BAGHDAD, Iraq — Karim Abu Yasser was schooled in front of heroic portraits of Iraqi President Saddam Hussein that hung in every classroom. First as a boy, then as a soldier for more than a decade in Hussein’s army, he was nurtured on tales of Hussein the Lion, and he accepted the official image of the president as a stalwart commander with nerves of steel.
So when he learned that Hussein had emerged meekly from his burrow last weekend and surrendered to U.S. forces without firing a shot, Abu Yasser said he was aghast.
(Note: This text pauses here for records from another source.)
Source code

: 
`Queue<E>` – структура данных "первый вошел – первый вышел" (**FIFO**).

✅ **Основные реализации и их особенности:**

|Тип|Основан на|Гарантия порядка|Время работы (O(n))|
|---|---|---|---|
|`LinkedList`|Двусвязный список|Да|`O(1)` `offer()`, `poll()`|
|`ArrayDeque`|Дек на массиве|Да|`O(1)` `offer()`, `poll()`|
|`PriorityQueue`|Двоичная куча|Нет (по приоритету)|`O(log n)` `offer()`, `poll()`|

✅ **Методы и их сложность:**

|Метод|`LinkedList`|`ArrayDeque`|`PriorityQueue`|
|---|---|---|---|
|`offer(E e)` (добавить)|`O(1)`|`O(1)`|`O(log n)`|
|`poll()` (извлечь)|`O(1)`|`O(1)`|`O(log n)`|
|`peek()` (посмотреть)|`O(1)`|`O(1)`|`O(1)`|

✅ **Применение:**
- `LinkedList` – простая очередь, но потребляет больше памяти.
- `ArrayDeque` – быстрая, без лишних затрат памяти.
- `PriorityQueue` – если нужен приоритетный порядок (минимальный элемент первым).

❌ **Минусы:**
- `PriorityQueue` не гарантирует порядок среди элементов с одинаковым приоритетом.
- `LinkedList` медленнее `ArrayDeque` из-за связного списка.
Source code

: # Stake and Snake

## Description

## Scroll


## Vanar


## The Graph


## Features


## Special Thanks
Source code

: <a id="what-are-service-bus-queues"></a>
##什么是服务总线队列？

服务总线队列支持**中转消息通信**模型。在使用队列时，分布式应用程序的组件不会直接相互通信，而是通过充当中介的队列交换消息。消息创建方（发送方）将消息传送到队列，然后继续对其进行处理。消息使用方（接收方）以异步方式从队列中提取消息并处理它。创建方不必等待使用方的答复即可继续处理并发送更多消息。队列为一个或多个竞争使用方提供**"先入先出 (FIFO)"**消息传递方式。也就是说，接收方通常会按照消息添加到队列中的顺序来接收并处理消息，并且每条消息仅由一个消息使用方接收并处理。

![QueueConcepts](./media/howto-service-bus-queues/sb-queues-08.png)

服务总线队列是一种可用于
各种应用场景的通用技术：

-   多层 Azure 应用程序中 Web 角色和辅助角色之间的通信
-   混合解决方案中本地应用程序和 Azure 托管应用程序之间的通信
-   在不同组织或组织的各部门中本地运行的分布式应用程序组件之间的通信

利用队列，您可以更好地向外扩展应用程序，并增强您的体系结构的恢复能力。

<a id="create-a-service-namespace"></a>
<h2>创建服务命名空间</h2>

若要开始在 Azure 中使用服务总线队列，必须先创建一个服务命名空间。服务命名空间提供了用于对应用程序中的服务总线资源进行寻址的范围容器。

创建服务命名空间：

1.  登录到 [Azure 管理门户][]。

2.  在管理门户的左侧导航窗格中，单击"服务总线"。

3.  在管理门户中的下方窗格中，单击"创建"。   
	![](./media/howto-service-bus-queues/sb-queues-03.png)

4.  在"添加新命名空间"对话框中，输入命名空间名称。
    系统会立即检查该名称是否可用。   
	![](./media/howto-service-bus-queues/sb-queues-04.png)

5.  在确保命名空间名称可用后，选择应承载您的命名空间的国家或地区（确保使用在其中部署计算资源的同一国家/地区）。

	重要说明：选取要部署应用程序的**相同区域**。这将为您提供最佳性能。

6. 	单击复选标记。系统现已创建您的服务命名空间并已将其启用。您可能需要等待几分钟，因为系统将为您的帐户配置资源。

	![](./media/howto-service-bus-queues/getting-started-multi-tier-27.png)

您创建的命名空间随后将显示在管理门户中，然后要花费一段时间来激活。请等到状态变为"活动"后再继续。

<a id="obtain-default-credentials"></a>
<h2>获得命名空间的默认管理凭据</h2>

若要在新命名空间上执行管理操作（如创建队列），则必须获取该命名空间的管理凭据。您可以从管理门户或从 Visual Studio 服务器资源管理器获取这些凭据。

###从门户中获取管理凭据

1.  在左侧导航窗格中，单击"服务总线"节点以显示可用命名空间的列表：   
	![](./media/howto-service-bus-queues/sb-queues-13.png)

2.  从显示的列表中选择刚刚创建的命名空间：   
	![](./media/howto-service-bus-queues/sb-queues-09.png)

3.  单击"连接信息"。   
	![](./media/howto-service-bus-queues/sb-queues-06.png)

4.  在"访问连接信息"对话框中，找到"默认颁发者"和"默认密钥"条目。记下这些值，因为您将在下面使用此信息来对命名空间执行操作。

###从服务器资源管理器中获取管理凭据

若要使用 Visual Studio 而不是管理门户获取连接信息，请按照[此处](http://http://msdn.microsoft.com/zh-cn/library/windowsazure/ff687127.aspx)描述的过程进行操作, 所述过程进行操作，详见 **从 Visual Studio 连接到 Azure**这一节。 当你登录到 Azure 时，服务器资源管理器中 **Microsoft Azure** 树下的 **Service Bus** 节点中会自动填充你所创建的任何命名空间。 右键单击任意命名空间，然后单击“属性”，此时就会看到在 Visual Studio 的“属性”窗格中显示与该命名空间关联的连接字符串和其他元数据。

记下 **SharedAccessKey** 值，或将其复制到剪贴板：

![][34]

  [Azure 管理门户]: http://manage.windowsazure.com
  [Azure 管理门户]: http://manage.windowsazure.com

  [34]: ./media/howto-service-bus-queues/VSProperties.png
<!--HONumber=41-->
"We feel he either should have fought or if he was surrounded and there was no other way, committed suicide. That’s what we were expecting," he said. "When he didn’t, it wasn’t a surprise for us. It was a shock."
Since Sunday, Baghdad has been buzzing with talk of Hussein’s surrender. Some Sunni Muslim supporters are suggesting that he did not fight because he was drugged by the CIA. Some detractors are wondering whether they could have ousted Hussein on their own.
A feeling that Hussein had shamed all Iraqis by failing to stand his ground was expressed by both supporters and opponents in a series of conversations here.
Abu Yasser, now a portly 40-year-old owner of a watch shop, said he was no fan of the fallen president. A member of Iraq’s long-repressed Shiite Muslim majority, he said the end of Hussein’s rule was welcome. But not this way.
"He was the head of state, the symbol of the country. It was his duty to fight," Abu Yasser said. "Frankly, he let us down."
Hassan Aboud, 35, a bookseller in downtown Baghdad, said, "We’re asking ourselves, Is this the man who ruled us for 35 years? This man was ruling us with an iron fist and he ends up in such a submissive way in a ditch."
He bitterly cited Hussein’s most recent audio tape, released to the media a month ago, urging his fighters to resist the U.S. occupation. "But he didn’t fight," Aboud said. "He is lies, lies to the end."
Aboud sells books from a wooden pallet along a crowded, colonnaded street named for Mutanabi, perhaps the Arab world’s greatest classical poet and, for many Iraqis, an exemplar of honor. Mutanabi embodies the valor that many now discover lacking in their former president.
The 10th-century poet was famed for his flowery panegyrics, praising the rulers of his time for their bravery and battlefield exploits, but he was also a blistering satirist. According to a tale familiar to many Iraqis, Mutanabi was waylaid during a journey south of Baghdad and was confronted by a tribal chieftain whose relatives he had ridiculed. Mutanabi turned to run. But his servant challenged him, asking Mutanabi how he could write of courage and then flee. Mutanabi returned to face the chieftain and was killed, along with his son.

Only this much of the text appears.